Member of the Nebraska Legislature from the 5th district
- In office July 1976 – January 1993
- Preceded by: Eugene T. Mahoney
- Succeeded by: Don Preister

Chair of the Executive Board of the Nebraska Legislature
- In office 1987–1991
- Preceded by: Chris Beutler
- Succeeded by: Jerome Warner

Personal details
- Born: September 19, 1919 Omaha, Nebraska, US
- Died: November 15, 2008 (aged 89) Papillion, Nebraska, US
- Party: Democratic
- Spouse: Stanley J. Labedz
- Children: 4

= Bernice Labedz =

American politician (1919–2008)

Bernice R. Labedz (born Bernice R. Koziol; Sept. 19, 1919 – Nov. 15, 2008) was a member of the Nebraska Legislature from 1976 to 1993 from District 5 in Omaha, Nebraska. Appointed by Nebraska Governor J. James Exon on July 22, 1976, to fill the unexpired term of Eugene T. Mahoney, she was reelected in 1976, 1980, 1984, and 1988. She was a member of the Democratic Party.
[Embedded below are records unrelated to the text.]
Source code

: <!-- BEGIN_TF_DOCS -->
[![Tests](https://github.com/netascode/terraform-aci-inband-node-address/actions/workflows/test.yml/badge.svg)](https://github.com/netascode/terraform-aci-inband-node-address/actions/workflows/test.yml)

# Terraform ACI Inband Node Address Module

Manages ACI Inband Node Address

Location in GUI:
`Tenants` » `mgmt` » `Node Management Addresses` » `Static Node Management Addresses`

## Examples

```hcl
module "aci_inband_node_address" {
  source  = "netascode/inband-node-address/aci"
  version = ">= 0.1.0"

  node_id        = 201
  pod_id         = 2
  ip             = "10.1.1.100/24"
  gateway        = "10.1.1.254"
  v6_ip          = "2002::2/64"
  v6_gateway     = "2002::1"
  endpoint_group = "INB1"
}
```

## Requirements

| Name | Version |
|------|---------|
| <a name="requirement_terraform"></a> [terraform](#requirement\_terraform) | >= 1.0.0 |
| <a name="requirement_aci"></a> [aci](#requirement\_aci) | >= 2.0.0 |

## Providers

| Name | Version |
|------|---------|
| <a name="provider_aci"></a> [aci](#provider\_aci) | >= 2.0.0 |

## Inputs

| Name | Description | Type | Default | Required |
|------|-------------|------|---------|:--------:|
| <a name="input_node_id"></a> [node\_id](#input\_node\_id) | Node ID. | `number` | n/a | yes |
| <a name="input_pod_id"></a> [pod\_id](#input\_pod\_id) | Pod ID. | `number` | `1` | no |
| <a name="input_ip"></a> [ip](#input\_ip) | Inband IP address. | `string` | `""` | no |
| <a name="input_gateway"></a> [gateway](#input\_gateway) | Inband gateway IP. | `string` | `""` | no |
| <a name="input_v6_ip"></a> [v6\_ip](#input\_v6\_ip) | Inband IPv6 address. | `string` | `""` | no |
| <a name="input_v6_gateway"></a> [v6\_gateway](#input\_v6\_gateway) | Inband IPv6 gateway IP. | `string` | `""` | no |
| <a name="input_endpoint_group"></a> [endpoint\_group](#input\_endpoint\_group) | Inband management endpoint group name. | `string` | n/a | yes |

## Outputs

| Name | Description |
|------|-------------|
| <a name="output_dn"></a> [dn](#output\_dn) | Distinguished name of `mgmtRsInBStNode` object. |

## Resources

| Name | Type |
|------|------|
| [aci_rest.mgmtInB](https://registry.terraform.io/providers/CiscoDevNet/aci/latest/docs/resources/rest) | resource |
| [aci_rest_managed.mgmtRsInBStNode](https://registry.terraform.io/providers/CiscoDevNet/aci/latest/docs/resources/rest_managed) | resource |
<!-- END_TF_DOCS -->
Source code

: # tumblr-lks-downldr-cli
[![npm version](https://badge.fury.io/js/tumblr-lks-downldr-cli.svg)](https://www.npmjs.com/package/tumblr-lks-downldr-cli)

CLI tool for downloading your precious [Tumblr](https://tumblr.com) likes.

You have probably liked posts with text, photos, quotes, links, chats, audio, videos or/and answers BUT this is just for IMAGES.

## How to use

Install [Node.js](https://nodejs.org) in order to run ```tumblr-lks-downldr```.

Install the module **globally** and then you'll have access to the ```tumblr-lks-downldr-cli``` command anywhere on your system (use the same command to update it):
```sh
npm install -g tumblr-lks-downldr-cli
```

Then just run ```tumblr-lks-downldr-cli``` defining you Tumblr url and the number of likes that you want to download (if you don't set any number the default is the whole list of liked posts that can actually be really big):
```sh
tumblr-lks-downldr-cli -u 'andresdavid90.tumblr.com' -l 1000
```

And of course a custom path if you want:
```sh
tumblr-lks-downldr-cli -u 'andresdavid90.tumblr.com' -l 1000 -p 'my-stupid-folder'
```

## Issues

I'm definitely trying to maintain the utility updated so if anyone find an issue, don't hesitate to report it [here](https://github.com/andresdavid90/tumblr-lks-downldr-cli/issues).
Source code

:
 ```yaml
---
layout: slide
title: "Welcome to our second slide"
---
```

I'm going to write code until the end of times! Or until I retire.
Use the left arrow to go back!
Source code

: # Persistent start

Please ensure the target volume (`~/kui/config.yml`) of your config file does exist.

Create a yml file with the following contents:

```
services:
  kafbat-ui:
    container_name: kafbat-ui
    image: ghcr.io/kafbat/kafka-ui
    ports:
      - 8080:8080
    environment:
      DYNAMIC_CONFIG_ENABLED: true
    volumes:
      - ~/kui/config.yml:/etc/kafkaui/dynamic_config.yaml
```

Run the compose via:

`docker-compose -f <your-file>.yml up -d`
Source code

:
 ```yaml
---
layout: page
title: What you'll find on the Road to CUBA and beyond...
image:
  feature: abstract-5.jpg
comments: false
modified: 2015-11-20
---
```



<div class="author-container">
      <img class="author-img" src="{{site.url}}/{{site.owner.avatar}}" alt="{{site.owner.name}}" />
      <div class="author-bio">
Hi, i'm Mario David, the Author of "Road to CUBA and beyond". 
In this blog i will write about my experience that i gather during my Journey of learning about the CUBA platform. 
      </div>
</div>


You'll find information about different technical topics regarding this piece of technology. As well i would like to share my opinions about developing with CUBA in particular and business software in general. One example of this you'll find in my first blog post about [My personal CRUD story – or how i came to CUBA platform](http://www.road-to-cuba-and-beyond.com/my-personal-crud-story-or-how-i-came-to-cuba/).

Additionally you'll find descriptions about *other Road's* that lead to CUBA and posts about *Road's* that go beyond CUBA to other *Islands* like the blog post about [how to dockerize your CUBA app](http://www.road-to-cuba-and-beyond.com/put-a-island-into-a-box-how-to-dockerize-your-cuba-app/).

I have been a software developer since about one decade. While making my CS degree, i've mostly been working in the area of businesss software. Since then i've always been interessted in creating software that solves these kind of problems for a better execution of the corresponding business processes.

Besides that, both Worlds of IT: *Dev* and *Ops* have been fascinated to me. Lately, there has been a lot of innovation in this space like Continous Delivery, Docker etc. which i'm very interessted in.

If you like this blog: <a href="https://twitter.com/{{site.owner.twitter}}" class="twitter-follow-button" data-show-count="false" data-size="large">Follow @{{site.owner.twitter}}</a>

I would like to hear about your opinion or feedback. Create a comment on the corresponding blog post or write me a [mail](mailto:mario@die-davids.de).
Labedz was born in Omaha, Nebraska, on September 19, 1919, one of 17 children. She attended St. Francis Catholic School in Omaha and was a graduate of Omaha South High School.

On May 9, 1942, she married Stanley J. Labedz, who worked for the Omaha Police Department. She was very active in her community and served on a number of committees and boards of community organizations such as Meyer Children's Rehabilitation Institute, United Catholic Social Services, and South Omaha Christians for Life.
Labedz also served as a businesswoman and in other government positions. She served six years at the Nebraska Department of Revenue and four years as secretary to Omaha Mayor Ed Zorinsky and as his administrative aide when he became a US Senator. She also served 18 months as the office manager for J. James Exon.

As a member of the legislature, Labedz served on the General Affairs, Judiciary, Appropriations, Natural Resources, and Urban Affairs committees. She was also the chair of the executive board of the Legislature.